- **Task to carry out**:
Go through the listing below and state how many of its lines include "connection". Write only that number.

- **Records supplied**:
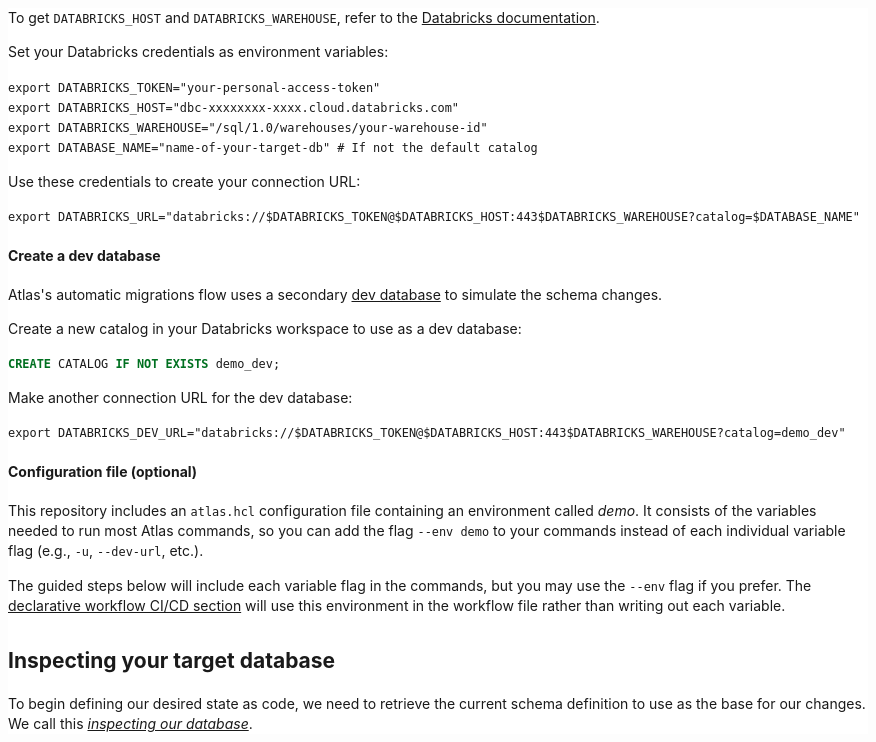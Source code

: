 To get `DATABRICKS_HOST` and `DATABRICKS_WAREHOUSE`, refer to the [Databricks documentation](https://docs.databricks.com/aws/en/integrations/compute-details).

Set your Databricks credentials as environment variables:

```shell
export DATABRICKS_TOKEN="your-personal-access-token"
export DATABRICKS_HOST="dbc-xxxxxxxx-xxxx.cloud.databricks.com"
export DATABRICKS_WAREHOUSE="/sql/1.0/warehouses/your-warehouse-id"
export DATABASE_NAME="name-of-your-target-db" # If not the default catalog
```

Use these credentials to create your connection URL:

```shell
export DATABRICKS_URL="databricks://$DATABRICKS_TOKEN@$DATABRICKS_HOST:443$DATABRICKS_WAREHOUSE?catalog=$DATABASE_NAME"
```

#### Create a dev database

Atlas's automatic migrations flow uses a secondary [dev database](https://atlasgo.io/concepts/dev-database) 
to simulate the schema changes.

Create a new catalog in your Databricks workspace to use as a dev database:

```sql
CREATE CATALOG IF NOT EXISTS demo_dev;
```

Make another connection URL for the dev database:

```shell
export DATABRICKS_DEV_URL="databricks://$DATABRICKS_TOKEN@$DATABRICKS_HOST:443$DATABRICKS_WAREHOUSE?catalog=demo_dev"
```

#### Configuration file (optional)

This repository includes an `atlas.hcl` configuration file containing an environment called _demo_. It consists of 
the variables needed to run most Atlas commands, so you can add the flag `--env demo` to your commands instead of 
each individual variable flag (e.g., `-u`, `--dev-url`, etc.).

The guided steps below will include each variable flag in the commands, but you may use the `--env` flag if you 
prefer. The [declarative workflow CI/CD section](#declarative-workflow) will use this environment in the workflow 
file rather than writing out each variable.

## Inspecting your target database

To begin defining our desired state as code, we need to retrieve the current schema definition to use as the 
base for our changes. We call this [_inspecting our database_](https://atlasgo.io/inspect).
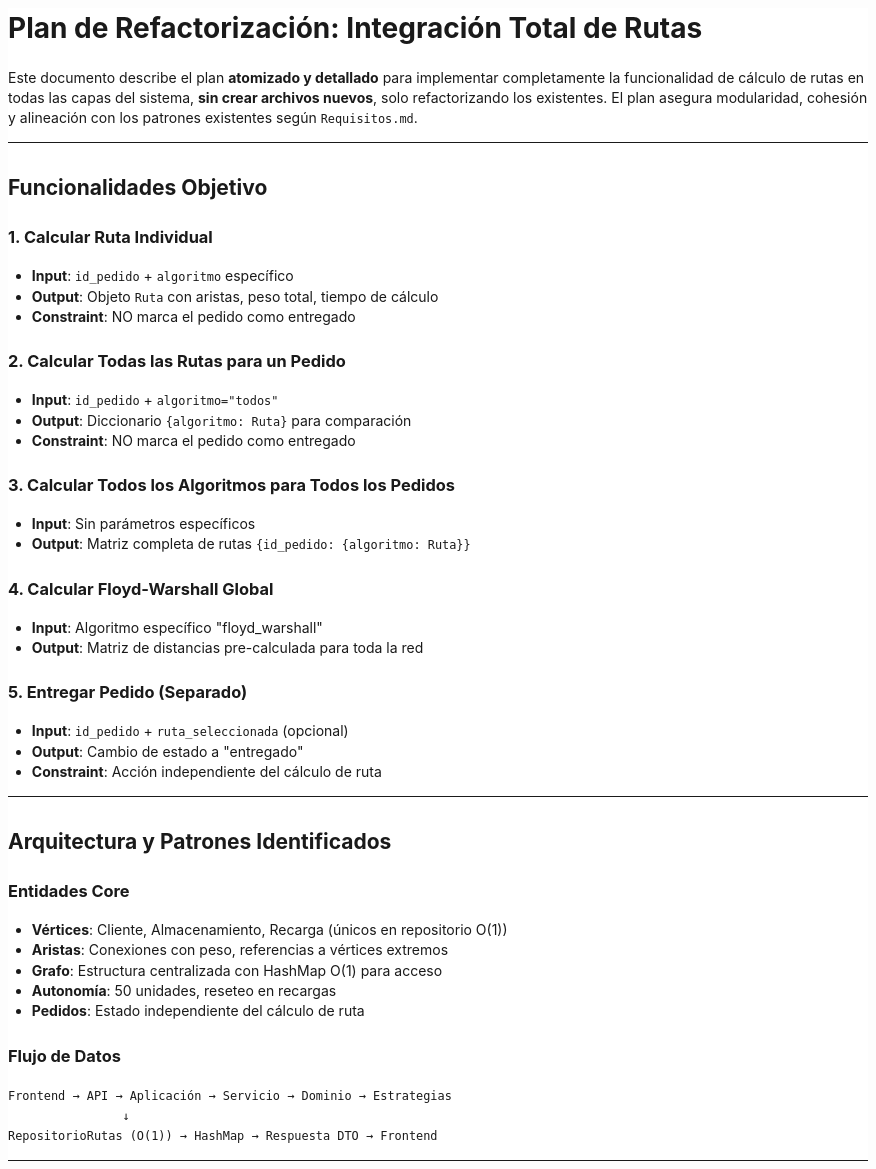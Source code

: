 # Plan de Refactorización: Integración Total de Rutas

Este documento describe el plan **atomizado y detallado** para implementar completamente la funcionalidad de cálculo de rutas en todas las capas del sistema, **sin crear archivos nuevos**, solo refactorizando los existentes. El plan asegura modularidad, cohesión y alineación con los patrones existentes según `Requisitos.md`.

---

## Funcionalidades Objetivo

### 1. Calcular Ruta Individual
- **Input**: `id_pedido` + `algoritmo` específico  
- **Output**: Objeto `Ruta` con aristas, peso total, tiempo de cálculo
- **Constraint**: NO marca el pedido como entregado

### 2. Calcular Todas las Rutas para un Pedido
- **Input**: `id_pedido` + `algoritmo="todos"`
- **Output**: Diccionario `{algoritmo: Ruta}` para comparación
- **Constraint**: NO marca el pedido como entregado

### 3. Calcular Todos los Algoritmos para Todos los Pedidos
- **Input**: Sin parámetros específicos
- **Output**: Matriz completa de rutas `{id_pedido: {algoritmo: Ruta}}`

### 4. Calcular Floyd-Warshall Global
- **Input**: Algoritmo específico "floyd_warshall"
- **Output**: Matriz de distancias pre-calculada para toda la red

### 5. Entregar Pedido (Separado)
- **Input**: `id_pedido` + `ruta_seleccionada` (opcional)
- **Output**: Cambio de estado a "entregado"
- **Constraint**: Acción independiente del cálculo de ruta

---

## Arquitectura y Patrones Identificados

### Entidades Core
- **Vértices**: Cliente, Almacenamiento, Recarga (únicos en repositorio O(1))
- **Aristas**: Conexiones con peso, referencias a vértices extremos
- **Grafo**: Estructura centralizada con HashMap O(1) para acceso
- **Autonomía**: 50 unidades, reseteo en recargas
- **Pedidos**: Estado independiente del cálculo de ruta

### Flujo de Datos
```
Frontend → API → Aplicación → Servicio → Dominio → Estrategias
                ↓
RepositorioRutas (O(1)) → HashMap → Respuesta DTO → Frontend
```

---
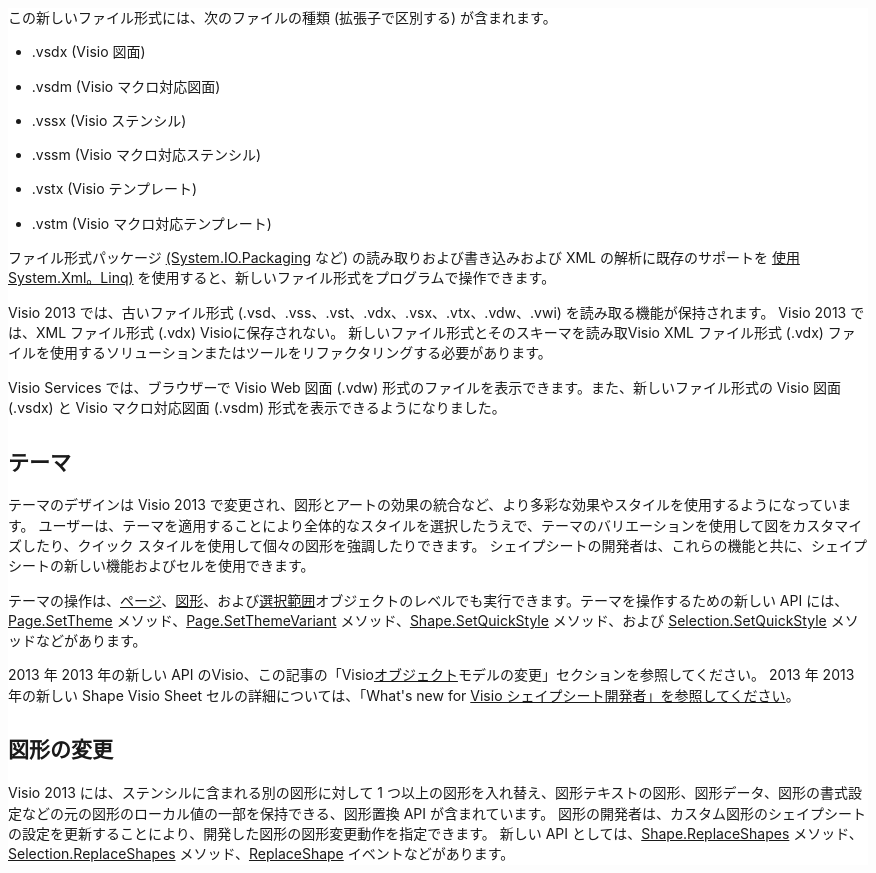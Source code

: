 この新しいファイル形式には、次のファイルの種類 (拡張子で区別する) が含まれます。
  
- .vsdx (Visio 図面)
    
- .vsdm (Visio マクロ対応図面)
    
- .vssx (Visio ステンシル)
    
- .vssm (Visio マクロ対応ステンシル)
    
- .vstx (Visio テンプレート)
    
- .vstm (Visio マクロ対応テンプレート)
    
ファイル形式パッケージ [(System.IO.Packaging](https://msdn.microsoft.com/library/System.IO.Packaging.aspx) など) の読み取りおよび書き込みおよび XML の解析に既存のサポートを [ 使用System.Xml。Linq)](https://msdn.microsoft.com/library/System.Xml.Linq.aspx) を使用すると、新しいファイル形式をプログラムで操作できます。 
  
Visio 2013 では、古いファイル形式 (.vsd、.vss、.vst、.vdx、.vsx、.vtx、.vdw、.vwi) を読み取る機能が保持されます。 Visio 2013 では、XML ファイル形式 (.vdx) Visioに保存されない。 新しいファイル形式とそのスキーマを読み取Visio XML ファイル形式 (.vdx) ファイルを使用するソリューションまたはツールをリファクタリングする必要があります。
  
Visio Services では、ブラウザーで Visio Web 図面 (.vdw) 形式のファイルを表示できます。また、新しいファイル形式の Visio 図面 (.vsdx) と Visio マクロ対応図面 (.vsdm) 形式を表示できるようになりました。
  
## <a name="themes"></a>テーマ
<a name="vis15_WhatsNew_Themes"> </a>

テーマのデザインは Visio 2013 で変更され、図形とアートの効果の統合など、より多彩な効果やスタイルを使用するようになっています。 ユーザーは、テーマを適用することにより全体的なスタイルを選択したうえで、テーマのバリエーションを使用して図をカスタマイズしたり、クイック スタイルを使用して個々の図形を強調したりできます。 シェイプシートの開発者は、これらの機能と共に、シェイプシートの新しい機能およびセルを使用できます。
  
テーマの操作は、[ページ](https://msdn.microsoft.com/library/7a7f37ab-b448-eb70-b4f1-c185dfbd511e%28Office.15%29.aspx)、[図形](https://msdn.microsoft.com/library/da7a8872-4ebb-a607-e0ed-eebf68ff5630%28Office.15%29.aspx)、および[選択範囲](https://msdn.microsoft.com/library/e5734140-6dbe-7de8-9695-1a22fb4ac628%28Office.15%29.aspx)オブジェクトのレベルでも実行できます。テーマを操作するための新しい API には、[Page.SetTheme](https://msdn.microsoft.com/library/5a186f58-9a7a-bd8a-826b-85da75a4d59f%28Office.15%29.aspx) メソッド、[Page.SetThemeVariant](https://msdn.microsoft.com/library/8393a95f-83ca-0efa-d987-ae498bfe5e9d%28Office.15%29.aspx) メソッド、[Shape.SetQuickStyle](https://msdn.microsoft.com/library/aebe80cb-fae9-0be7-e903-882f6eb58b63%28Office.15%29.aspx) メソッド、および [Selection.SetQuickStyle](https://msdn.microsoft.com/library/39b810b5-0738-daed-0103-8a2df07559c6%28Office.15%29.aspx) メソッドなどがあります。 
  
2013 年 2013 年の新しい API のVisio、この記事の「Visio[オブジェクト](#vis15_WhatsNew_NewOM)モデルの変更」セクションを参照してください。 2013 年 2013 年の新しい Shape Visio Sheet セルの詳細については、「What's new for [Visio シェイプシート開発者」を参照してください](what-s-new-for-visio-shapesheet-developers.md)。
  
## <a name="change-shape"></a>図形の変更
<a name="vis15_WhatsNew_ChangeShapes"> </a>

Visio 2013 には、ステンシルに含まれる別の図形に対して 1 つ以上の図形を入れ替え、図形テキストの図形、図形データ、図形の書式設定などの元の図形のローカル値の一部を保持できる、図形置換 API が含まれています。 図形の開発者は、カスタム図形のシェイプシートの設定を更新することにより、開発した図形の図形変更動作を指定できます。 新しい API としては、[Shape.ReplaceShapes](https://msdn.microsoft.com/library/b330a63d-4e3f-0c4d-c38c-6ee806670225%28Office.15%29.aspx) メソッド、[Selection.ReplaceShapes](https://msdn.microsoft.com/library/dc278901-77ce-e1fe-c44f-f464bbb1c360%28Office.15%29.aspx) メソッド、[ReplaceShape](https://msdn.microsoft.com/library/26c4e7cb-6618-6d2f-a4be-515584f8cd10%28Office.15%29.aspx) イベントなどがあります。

- **Task response**:
2